Have you ever passed by a lovely, delicate blue plant, and wondered what it was? It may have been the plumbago, a low lying plant with flowers that are typically bluish-white. (The plumbago can be a plant or a shrub.) The plumbago, or the plumbago auriculate, can be found in some quite surprising spots… including desert regions like Arizona! The plumbago is a perennial that enjoys warmer climates, and grows freely. According to the University of Arizona, the plumbago flowers enjoy full sun exposure and can “survive with little watering once established, and is considered moderately drought tolerant.” The plumbago can provide a lovely ground cover and a water-saving alternative in the yard.
According to legend, this plant’s name is related to the Latin word for lead, as it was once believed that the flower could cure lead poisoning. Though we wouldn’t recommend relying on it as a curative, the plumbago does make an aesthetically pleasing addition to any garden!
The plumbago is more drought-tolerant than many other plants. The plumbago is versatile, thriving in all warm climates, from tropics to semi-arid and desert regions.

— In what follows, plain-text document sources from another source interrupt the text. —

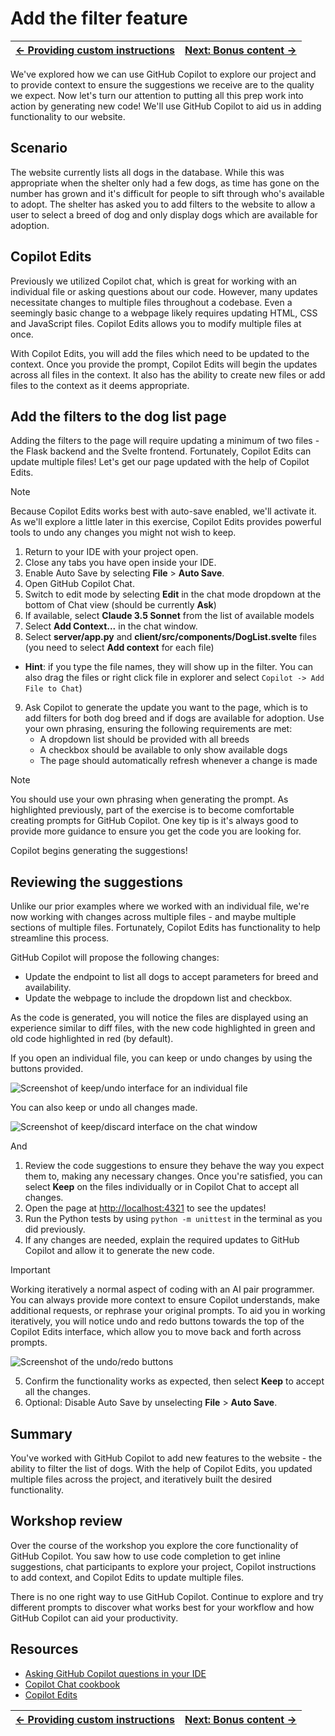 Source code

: # Add the filter feature

| [← Providing custom instructions][walkthrough-previous] | [Next: Bonus content →][walkthrough-next] |
|:-----------------------------------|------------------------------------------:|

We've explored how we can use GitHub Copilot to explore our project and to provide context to ensure the suggestions we receive are to the quality we expect. Now let's turn our attention to putting all this prep work into action by generating new code! We'll use GitHub Copilot to aid us in adding functionality to our website.

## Scenario

The website currently lists all dogs in the database. While this was appropriate when the shelter only had a few dogs, as time has gone on the number has grown and it's difficult for people to sift through who's available to adopt. The shelter has asked you to add filters to the website to allow a user to select a breed of dog and only display dogs which are available for adoption.

## Copilot Edits

Previously we utilized Copilot chat, which is great for working with an individual file or asking questions about our code. However, many updates necessitate changes to multiple files throughout a codebase. Even a seemingly basic change to a webpage likely requires updating HTML, CSS and JavaScript files. Copilot Edits allows you to modify multiple files at once.

With Copilot Edits, you will add the files which need to be updated to the context. Once you provide the prompt, Copilot Edits will begin the updates across all files in the context. It also has the ability to create new files or add files to the context as it deems appropriate.

## Add the filters to the dog list page

Adding the filters to the page will require updating a minimum of two files - the Flask backend and the Svelte frontend. Fortunately, Copilot Edits can update multiple files! Let's get our page updated with the help of Copilot Edits.

> [!NOTE]
> Because Copilot Edits works best with auto-save enabled, we'll activate it. As we'll explore a little later in this exercise, Copilot Edits provides powerful tools to undo any changes you might not wish to keep.

1. Return to your IDE with your project open.
2. Close any tabs you have open inside your IDE.
3. Enable Auto Save by selecting **File** > **Auto Save**.
4. Open GitHub Copilot Chat.
5. Switch to edit mode by selecting **Edit** in the chat mode dropdown at the bottom of Chat view (should be currently **Ask**)
6. If available, select **Claude 3.5 Sonnet** from the list of available models
7. Select **Add Context...** in the chat window.
8. Select **server/app.py** and **client/src/components/DogList.svelte** files (you need to select **Add context** for each file) 
  - **Hint**: if you type the file names, they will show up in the filter. You can also drag the files or right click file in explorer and select `Copilot -> Add File to Chat`)
9. Ask Copilot to generate the update you want to the page, which is to add filters for both dog breed and if dogs are available for adoption. Use your own phrasing, ensuring the following requirements are met:
    - A dropdown list should be provided with all breeds
    - A checkbox should be available to only show available dogs
    - The page should automatically refresh whenever a change is made

> [!NOTE]
> You should use your own phrasing when generating the prompt. As highlighted previously, part of the exercise is to become comfortable creating prompts for GitHub Copilot. One key tip is it's always good to provide more guidance to ensure you get the code you are looking for.

Copilot begins generating the suggestions!

## Reviewing the suggestions

Unlike our prior examples where we worked with an individual file, we're now working with changes across multiple files - and maybe multiple sections of multiple files. Fortunately, Copilot Edits has functionality to help streamline this process.

GitHub Copilot will propose the following changes:

- Update the endpoint to list all dogs to accept parameters for breed and availability.
- Update the webpage to include the dropdown list and checkbox.

As the code is generated, you will notice the files are displayed using an experience similar to diff files, with the new code highlighted in green and old code highlighted in red (by default).

If you open an individual file, you can keep or undo changes by using the buttons provided.

![Screenshot of keep/undo interface for an individual file](./images/copilot-edits-keep-undo-file.png)

You can also keep or undo all changes made.

![Screenshot of keep/discard interface on the chat window](./images/copilot-edits-keep-undo-global.png)

And

1. Review the code suggestions to ensure they behave the way you expect them to, making any necessary changes. Once you're satisfied, you can select **Keep** on the files individually or in Copilot Chat to accept all changes.
2. Open the page at [http://localhost:4321][tailspin-shelter-website] to see the updates!
3. Run the Python tests by using `python -m unittest` in the terminal as you did previously.
4. If any changes are needed, explain the required updates to GitHub Copilot and allow it to generate the new code.

> [!IMPORTANT]
> Working iteratively a normal aspect of coding with an AI pair programmer. You can always provide more context to ensure Copilot understands, make additional requests, or rephrase your original prompts. To aid you in working iteratively, you will notice undo and redo buttons towards the top of the Copilot Edits interface, which allow you to move back and forth across prompts.
>
> ![Screenshot of the undo/redo buttons](./images/copilot-edits-history.png)

5. Confirm the functionality works as expected, then select **Keep** to accept all the changes.
6. Optional: Disable Auto Save by unselecting **File** > **Auto Save**.

## Summary

You've worked with GitHub Copilot to add new features to the website - the ability to filter the list of dogs. With the help of Copilot Edits, you updated multiple files across the project, and iteratively built the desired functionality.

## Workshop review

Over the course of the workshop you explore the core functionality of GitHub Copilot. You saw how to use code completion to get inline suggestions, chat participants to explore your project, Copilot instructions to add context, and Copilot Edits to update multiple files.

There is no one right way to use GitHub Copilot. Continue to explore and try different prompts to discover what works best for your workflow and how GitHub Copilot can aid your productivity.

## Resources

- [Asking GitHub Copilot questions in your IDE][copilot-ask]
- [Copilot Chat cookbook][copilot-cookbook]
- [Copilot Edits][copilot-edits]

| [← Providing custom instructions][walkthrough-previous] | [Next: Bonus content →][walkthrough-next] |
|:-----------------------------------|------------------------------------------:|

[copilot-ask]: https://docs.github.com/en/copilot/using-github-copilot/copilot-chat/asking-github-copilot-questions-in-your-ide
[copilot-cookbook]: https://docs.github.com/en/copilot/copilot-chat-cookbook
[copilot-edits]: https://code.visualstudio.com/docs/copilot/copilot-edits
[tailspin-shelter-website]: http://localhost:4321
[walkthrough-previous]: ./3-copilot-instructions.md
[walkthrough-next]: ./5-bonus.md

The plumbago is found all over in the world in Europe, Africa and across the United States. According to the UC Davis Agriculture and Natural Resources Marine County Cooperative Extension, the plumbago can be a successful Xeriscaping addition “especially if plenty of compost and mulch are added at planting.
There are more than a dozen different varieties of plumbago – with many different color flowers such as pink, purple, red and white – so there is a wide variety of choices available to those considering the plumbago.